Immersive theatre review - Doin' The Lambeth Walk (Oi!)


Sunday did not start well.
What should have been a straightforward train journey to London turned into a three hour test of endurance, involving a cancelled rail replacement bus service, a detour on what the now-firmly-bonded passengers were calling the rail replacement bus replacement rail service, a side-quest to locate a lady’s lost luggage which turned out to be exactly where she turned out have thought it was – which raises some questions about all the shouting and yelling at everyone in the vicinity of an entirely different luggage rack in an entirely different carriage – and an entire Bakerloo line carriage falling stunned into silence by the recording and rerecording of a furious voice note by a young woman set on making sure her boyfriend understood how he had failed to come up to scratch.
Several times, I questioned whether the journey was worth it. Also, whether the immersive experience I was supposed to be attending had actually already commenced the moment I set foot on the platform at Bath Spa station, with everyone else a performer in my own personal immersive journey-from-hell.
Spoiler – it was worth it.
I was lucky enough to be invited to the premier of Minimum Labyrinth’s new immersive walk/show/tour/experience, Doin’ The Lambeth Walk (Oi!)* As anyone reading this website might gather, I am partial to immersive experiences, and there was a particular appeal to one in Lambeth. The Theatre of Glass and Shadows is set in an alternate version of the area, with references to the borough’s long-running struggle to hold its borders against the expansion of the secretive Theatre District.
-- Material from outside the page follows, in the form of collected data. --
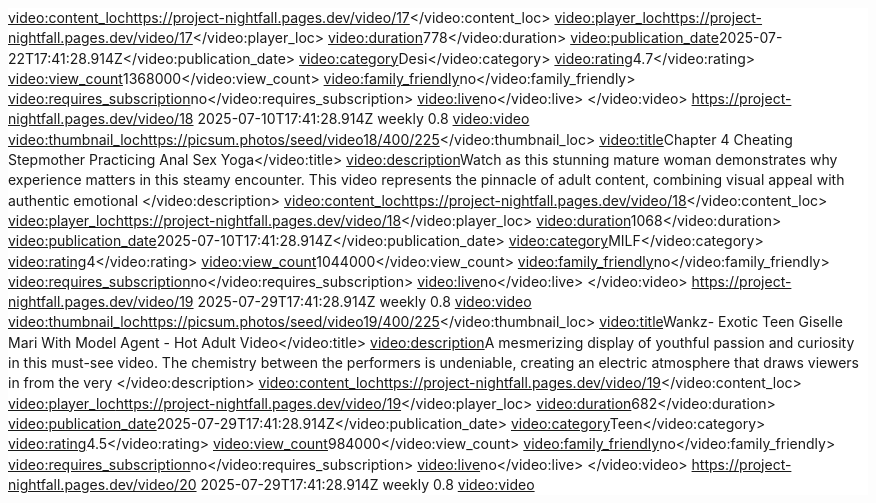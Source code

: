 <video:content_loc>https://project-nightfall.pages.dev/video/17</video:content_loc>
<video:player_loc>https://project-nightfall.pages.dev/video/17</video:player_loc>
<video:duration>778</video:duration>
<video:publication_date>2025-07-22T17:41:28.914Z</video:publication_date>
<video:category>Desi</video:category>
<video:rating>4.7</video:rating>
<video:view_count>1368000</video:view_count>
<video:family_friendly>no</video:family_friendly>
<video:requires_subscription>no</video:requires_subscription>
<video:live>no</video:live>
</video:video>
</url>
<url>
<loc>https://project-nightfall.pages.dev/video/18</loc>
<lastmod>2025-07-10T17:41:28.914Z</lastmod>
<changefreq>weekly</changefreq>
<priority>0.8</priority>
<video:video>
<video:thumbnail_loc>https://picsum.photos/seed/video18/400/225</video:thumbnail_loc>
<video:title>Chapter 4 Cheating Stepmother Practicing Anal Sex Yoga</video:title>
<video:description>Watch as this stunning mature woman demonstrates why experience matters in this steamy encounter. This video represents the pinnacle of adult content, combining visual appeal with authentic emotional </video:description>
<video:content_loc>https://project-nightfall.pages.dev/video/18</video:content_loc>
<video:player_loc>https://project-nightfall.pages.dev/video/18</video:player_loc>
<video:duration>1068</video:duration>
<video:publication_date>2025-07-10T17:41:28.914Z</video:publication_date>
<video:category>MILF</video:category>
<video:rating>4</video:rating>
<video:view_count>1044000</video:view_count>
<video:family_friendly>no</video:family_friendly>
<video:requires_subscription>no</video:requires_subscription>
<video:live>no</video:live>
</video:video>
</url>
<url>
<loc>https://project-nightfall.pages.dev/video/19</loc>
<lastmod>2025-07-29T17:41:28.914Z</lastmod>
<changefreq>weekly</changefreq>
<priority>0.8</priority>
<video:video>
<video:thumbnail_loc>https://picsum.photos/seed/video19/400/225</video:thumbnail_loc>
<video:title>Wankz- Exotic Teen Giselle Mari With Model Agent - Hot Adult Video</video:title>
<video:description>A mesmerizing display of youthful passion and curiosity in this must-see video. The chemistry between the performers is undeniable, creating an electric atmosphere that draws viewers in from the very </video:description>
<video:content_loc>https://project-nightfall.pages.dev/video/19</video:content_loc>
<video:player_loc>https://project-nightfall.pages.dev/video/19</video:player_loc>
<video:duration>682</video:duration>
<video:publication_date>2025-07-29T17:41:28.914Z</video:publication_date>
<video:category>Teen</video:category>
<video:rating>4.5</video:rating>
<video:view_count>984000</video:view_count>
<video:family_friendly>no</video:family_friendly>
<video:requires_subscription>no</video:requires_subscription>
<video:live>no</video:live>
</video:video>
</url>
<url>
<loc>https://project-nightfall.pages.dev/video/20</loc>
<lastmod>2025-07-29T17:41:28.914Z</lastmod>
<changefreq>weekly</changefreq>
<priority>0.8</priority>
<video:video>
Despite missing the start, due to the aforementioned journey-from-hell, I managed to intercept the group on Lambeth High Street, and a hissed update from my plus-one – or whatever you call a plus-one if the one they’re plus to isn’t actually there – brought me up to speed. Minimum Labyrinth’s latest offering is a deep dive into Lambeth’s history, by way of the tunnels and passages and tiny corners you’d never know were there, unless you lived locally, and perhaps not even then. It treads the edge of the uncanny and the hidden, weaving together threads of stories into something that is more about the idea of the city than it is about the names and dates written into its annals.

The performance elements all take place in public, with passers-by seeming intrigued, and the city itself becoming a giant set, as a classic black cab rolls through the delivery of famous lines about the city, or a red London bus drives behind an unfolding scene on a corner of a busy street. There is a sense of being slightly out of time, out of step with the ordinary world, as though you’re walking subtly different paths to the people around you.
London pulls you into moving quickly. It’s all about getting from Point A to Point B for Purpose C. This experience makes you slow down, look more closely, circle back and look again. You find yourself studying things you wouldn’t normally give a second glance, looking up, back, into, through, behind. It feels like a search for the soul of this corner of the city, for what it has meant to people throughout the centuries.
When we finished the walk and decamped to a nearby pub, there was extensive yammering for new dates for some of Minimum Labyrinth’s previous productions. I will certainly be bookmarking their website, in the hope of taking another walk with them, in another part of the city that I thought I knew.